=== PROBLEM DETAILS ===
If a line in the material below has the word "mathsterm", copy it.

== Segment start ==

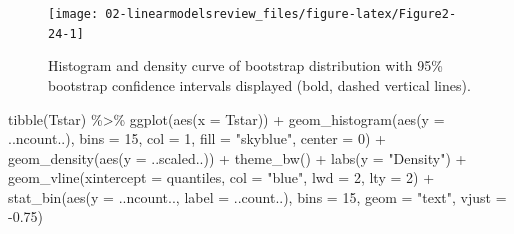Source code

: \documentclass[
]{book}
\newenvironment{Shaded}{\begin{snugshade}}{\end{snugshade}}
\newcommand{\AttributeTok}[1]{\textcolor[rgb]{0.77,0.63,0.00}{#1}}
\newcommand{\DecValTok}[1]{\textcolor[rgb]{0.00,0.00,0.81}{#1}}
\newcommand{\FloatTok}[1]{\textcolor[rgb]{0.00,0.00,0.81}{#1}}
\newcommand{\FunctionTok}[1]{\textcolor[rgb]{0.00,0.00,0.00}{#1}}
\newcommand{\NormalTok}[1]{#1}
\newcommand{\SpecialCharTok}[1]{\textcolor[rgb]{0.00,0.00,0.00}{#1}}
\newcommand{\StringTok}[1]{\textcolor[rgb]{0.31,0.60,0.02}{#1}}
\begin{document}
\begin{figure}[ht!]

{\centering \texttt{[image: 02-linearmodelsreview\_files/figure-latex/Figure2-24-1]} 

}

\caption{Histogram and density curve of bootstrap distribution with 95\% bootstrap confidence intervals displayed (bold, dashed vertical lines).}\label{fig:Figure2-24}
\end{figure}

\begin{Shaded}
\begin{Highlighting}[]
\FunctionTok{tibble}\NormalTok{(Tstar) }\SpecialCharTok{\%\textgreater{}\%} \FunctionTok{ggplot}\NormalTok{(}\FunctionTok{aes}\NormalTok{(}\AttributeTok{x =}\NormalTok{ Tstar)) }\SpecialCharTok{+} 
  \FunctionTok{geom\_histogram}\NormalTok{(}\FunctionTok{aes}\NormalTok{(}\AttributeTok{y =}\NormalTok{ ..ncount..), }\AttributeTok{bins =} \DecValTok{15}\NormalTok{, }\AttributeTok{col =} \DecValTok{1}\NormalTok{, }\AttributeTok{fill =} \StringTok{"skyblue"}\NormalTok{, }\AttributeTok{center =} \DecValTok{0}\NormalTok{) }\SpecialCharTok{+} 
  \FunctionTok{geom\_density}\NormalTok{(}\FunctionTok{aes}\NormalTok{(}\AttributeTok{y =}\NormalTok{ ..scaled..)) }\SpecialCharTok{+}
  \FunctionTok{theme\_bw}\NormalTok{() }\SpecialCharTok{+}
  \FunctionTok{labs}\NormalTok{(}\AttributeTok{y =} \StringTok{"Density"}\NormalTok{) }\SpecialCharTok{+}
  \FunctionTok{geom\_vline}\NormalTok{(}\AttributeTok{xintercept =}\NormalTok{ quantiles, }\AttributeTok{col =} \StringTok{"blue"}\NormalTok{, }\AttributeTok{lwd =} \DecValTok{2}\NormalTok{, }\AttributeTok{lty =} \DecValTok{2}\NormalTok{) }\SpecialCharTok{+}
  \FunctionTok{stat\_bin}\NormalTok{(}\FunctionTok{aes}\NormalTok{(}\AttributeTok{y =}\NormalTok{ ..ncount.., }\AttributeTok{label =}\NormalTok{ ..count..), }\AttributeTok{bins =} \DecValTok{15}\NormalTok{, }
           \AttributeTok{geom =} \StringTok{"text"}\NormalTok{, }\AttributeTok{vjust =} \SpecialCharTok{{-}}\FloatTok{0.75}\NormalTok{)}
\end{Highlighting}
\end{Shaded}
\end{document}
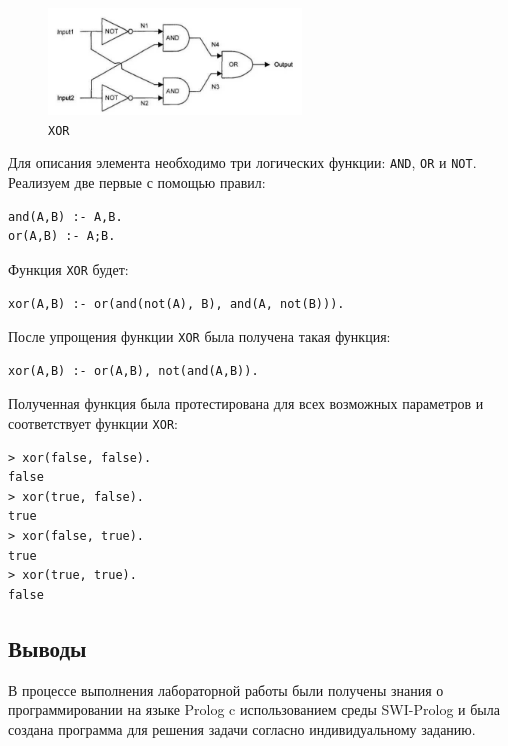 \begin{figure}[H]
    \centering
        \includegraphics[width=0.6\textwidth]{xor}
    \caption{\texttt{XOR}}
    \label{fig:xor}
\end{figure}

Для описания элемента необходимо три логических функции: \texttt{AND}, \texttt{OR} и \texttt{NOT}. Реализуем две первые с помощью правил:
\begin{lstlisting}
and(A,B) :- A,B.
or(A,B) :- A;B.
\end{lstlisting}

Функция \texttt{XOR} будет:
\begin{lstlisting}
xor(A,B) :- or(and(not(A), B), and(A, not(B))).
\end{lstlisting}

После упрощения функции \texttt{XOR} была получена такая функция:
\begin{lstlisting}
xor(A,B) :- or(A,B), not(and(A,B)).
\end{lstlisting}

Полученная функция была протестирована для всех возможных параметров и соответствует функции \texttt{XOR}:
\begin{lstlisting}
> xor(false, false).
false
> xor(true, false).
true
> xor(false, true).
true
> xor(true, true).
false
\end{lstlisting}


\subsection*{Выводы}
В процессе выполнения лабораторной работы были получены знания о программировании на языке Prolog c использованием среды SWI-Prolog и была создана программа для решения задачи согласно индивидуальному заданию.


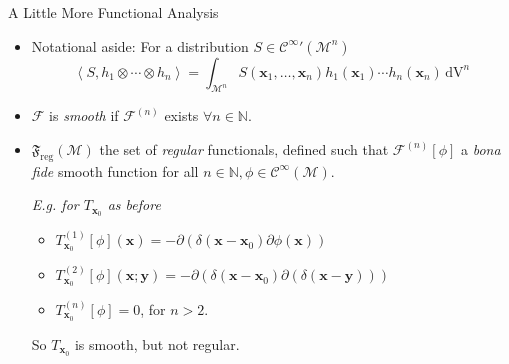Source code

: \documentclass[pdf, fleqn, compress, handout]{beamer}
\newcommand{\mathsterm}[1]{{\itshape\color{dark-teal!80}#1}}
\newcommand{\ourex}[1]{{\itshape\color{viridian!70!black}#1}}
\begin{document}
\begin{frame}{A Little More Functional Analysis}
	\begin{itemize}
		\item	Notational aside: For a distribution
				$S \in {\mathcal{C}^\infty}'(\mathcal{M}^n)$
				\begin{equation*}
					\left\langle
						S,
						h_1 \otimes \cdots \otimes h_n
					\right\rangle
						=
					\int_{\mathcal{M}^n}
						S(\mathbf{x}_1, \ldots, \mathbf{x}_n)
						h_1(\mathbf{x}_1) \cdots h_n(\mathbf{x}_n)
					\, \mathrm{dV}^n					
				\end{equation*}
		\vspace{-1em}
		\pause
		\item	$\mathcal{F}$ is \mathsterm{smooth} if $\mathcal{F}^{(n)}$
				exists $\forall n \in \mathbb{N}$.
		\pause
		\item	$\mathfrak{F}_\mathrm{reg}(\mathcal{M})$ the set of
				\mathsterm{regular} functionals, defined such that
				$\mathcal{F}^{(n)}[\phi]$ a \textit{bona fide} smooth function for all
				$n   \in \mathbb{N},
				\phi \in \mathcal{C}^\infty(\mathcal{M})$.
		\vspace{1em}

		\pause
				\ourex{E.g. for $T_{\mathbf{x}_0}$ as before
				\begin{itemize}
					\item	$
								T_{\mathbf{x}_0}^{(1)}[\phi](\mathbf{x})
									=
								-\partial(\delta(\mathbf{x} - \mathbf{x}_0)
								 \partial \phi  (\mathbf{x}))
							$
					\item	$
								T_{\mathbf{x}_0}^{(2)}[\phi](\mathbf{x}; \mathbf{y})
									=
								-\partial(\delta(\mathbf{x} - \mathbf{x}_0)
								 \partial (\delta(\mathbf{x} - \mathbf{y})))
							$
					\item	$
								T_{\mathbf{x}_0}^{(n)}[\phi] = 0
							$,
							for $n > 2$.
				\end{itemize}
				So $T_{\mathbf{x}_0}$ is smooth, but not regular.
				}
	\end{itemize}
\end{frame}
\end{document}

== Segment end ==
== Segment start ==

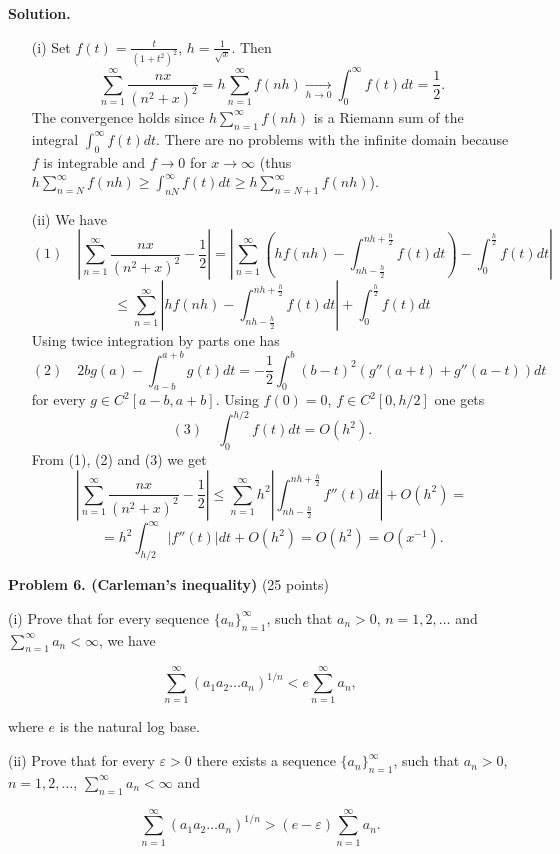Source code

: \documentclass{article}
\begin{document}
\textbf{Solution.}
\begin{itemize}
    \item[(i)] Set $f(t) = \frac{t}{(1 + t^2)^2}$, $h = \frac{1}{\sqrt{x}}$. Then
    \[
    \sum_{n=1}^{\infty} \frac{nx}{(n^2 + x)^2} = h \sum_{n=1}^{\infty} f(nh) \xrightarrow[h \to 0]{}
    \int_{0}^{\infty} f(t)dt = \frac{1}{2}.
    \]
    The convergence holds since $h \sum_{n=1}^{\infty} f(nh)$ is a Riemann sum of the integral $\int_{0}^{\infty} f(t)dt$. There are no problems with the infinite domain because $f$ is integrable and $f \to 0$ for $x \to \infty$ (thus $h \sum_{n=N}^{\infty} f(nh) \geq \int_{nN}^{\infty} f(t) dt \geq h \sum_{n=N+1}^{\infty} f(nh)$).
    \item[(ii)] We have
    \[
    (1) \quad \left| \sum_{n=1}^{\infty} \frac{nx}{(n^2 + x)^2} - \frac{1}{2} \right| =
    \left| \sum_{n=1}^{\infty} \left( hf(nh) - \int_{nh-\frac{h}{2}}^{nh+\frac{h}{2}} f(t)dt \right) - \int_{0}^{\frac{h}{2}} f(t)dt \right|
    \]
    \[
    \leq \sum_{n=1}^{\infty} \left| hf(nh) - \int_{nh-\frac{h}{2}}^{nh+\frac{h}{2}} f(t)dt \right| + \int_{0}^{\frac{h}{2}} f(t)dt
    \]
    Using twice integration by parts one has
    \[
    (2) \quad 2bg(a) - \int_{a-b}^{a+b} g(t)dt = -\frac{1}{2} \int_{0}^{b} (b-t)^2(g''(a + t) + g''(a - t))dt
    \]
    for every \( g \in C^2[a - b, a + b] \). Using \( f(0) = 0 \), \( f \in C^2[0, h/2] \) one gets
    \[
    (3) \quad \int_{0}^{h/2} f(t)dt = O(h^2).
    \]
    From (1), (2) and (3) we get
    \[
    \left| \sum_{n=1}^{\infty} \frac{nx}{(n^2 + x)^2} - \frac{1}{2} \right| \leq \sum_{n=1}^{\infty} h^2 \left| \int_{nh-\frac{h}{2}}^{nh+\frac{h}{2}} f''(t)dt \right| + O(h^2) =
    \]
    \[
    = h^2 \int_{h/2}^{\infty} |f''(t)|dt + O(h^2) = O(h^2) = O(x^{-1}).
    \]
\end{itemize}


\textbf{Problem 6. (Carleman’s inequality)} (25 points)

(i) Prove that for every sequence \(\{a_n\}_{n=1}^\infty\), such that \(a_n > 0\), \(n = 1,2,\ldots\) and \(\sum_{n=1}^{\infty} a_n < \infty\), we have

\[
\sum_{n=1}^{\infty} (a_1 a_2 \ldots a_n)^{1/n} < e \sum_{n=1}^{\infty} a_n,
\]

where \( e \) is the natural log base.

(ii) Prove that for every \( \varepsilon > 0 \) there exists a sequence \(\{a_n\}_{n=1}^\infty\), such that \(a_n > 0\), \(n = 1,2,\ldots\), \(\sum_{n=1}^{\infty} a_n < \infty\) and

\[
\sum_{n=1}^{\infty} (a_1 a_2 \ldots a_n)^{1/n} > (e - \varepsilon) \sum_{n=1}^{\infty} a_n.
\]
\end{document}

== Segment end ==

=== RESPONSE ===
\newcommand{\mathsterm}[1]{{\itshape\color{dark-teal!80}#1}}
		\item	$\mathcal{F}$ is \mathsterm{smooth} if $\mathcal{F}^{(n)}$
				\mathsterm{regular} functionals, defined such that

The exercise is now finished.